Via Melzo, Milano, un cittadino portoghese originario dell’Angola, stacca a un passante un orecchio a morsi. Prosegue poi per Porta Venezia dove picchia una persona all’uscita dalla metropolitana. Sale su un convoglio e alla fermata di Palestro aggredisce a testate, calci e pugni un ragazzo. Risalito in superficie, raccoglie un mattone e lo tira in faccia a un sessantenne che portava a spasso il cane. Gli spacca il setto nasale e gli procura un vasto ematoma all’occhio. Viene arrestato e dopo un mese rilasciato in libertà. Il pensionato lo ha rivisto nel suo quartiere e si è rifugiato in macchina. Il cane si è dato alla fuga.

Niguarda, Milano, un cittadino ghanese, già identificato per atti violenti, tra i quali l’aggressione alla Polizia a Bari-Palese insieme ad altri immigrati, e per questo incarcerato per sei mesi, uccide a picconate tre persone e ne ferisce altre tre. Kabobo, senza dimora, senza un lavoro, gira da tempo per l’Italia indisturbato. Kabobo aveva chiesto asilo politico dopo essere sbarcato a Lampedusa, nel 2011, status che gli era stato negato. Ma l’immigrato aveva presentato ricorso sul quale i giudici non si sono ancora pronunciati e pur irregolare non poteva essere espulso. Kabobo ha trascorso la notte prima dei delitti nei ruderi di villa Trotti,un’area abbandonata al centro del quartiere Niguarda. Era stato identificato il 16 aprile dai Carabinieri.

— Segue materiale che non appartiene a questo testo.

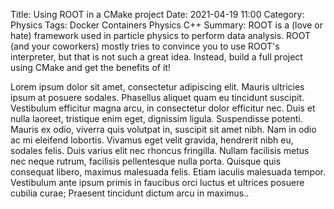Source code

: Title: Using ROOT in a CMake project 
Date: 2021-04-19 11:00
Category: Physics
Tags: Docker Containers Physics C++
Summary: ROOT is a (love or hate) framework used in particle physics to perform data analysis. ROOT (and your coworkers) mostly tries to convince you to use ROOT's interpreter, but that is not such a great idea. Instead, build a full project using CMake and get the benefits of it!

Lorem ipsum dolor sit amet, consectetur adipiscing elit. Mauris ultricies ipsum at posuere sodales. Phasellus aliquet quam eu tincidunt suscipit. Vestibulum efficitur magna arcu, in consectetur dolor efficitur nec. Duis et nulla laoreet, tristique enim eget, dignissim ligula. Suspendisse potenti. Mauris ex odio, viverra quis volutpat in, suscipit sit amet nibh. Nam in odio ac mi eleifend lobortis. Vivamus eget velit gravida, hendrerit nibh eu, sodales felis. Duis varius elit nec rhoncus fringilla. Nullam facilisis metus nec neque rutrum, facilisis pellentesque nulla porta. Quisque quis consequat libero, maximus malesuada felis. Etiam iaculis malesuada tempor. Vestibulum ante ipsum primis in faucibus orci luctus et ultrices posuere cubilia curae; Praesent tincidunt dictum arcu in maximus..
 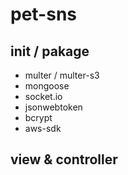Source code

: # pet-sns
## init / pakage
- multer / multer-s3
- mongoose
- socket.io
- jsonwebtoken
- bcrypt
- aws-sdk
## view & controller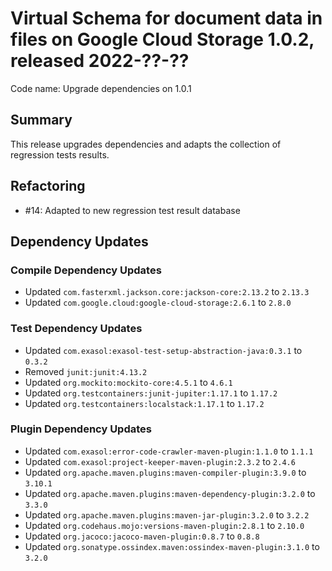 # Virtual Schema for document data in files on Google Cloud Storage 1.0.2, released 2022-??-??

Code name: Upgrade dependencies on 1.0.1

## Summary

This release upgrades dependencies and adapts the collection of regression tests results.

## Refactoring

* #14: Adapted to new regression test result database

## Dependency Updates

### Compile Dependency Updates

* Updated `com.fasterxml.jackson.core:jackson-core:2.13.2` to `2.13.3`
* Updated `com.google.cloud:google-cloud-storage:2.6.1` to `2.8.0`

### Test Dependency Updates

* Updated `com.exasol:exasol-test-setup-abstraction-java:0.3.1` to `0.3.2`
* Removed `junit:junit:4.13.2`
* Updated `org.mockito:mockito-core:4.5.1` to `4.6.1`
* Updated `org.testcontainers:junit-jupiter:1.17.1` to `1.17.2`
* Updated `org.testcontainers:localstack:1.17.1` to `1.17.2`

### Plugin Dependency Updates

* Updated `com.exasol:error-code-crawler-maven-plugin:1.1.0` to `1.1.1`
* Updated `com.exasol:project-keeper-maven-plugin:2.3.2` to `2.4.6`
* Updated `org.apache.maven.plugins:maven-compiler-plugin:3.9.0` to `3.10.1`
* Updated `org.apache.maven.plugins:maven-dependency-plugin:3.2.0` to `3.3.0`
* Updated `org.apache.maven.plugins:maven-jar-plugin:3.2.0` to `3.2.2`
* Updated `org.codehaus.mojo:versions-maven-plugin:2.8.1` to `2.10.0`
* Updated `org.jacoco:jacoco-maven-plugin:0.8.7` to `0.8.8`
* Updated `org.sonatype.ossindex.maven:ossindex-maven-plugin:3.1.0` to `3.2.0`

Castagneto Carducci, un senegalese, Ablaye Ndoye, spacciatore, è arrestato per l’omicidio di Ilaria, una ragazza di diciannove anni, picchiata durante un tentativo di stupro con tale violenza da farla soffocare dal sangue delle ferite al setto nasale. Ablaye era irregolare con provvedimento di espulsione.

“Tre casi diversi”, scrive Grillo, ma non sembra crederci parecchio, all’aggettivo usato. È evidente che, se ha scelto di mettere in fila questi tre episodi piuttosto che raccontare – che so – la storia del pazzo che l’anno scorso ha preso a martellate 3 persone nella sala d’attesa della stazione di Palermo ed è stato bloccato da un extracomunitario, un motivo ci sarà. Ma non capisco quale sia.

Un comunitario portoghese che doveva (deve) stare in carcere, qui o al suo Paese, e comunque va reimpatriato. Un ghanese che doveva essere considerato sorvegliato speciale per la sua violenza. Un senegalese il cui decreto di espulsione non è mai stato applicato.

Non capisco soprattutto la chiusa del post, la domanda (retorica?) con la quale si chiude:

Chi è responsabile? Non la Polizia che più che arrestarli a rischio della vita non può fare. Non la magistratura che è soggetta alle leggi. Non il Parlamento, che ha fatto della sicurezza un voto di scambio elettorale tra destra e sinistra e ha creato le premesse per la nascita del razzismo in Italia.

Nessuno è colpevole, forse neppure Kabobo. Se gli danno l’infermità mentale presto sarà di nuovo un uomo libero.

Cari grillini e care grilline, aiutatemi a capire, perché io davvero non so cosa pensare.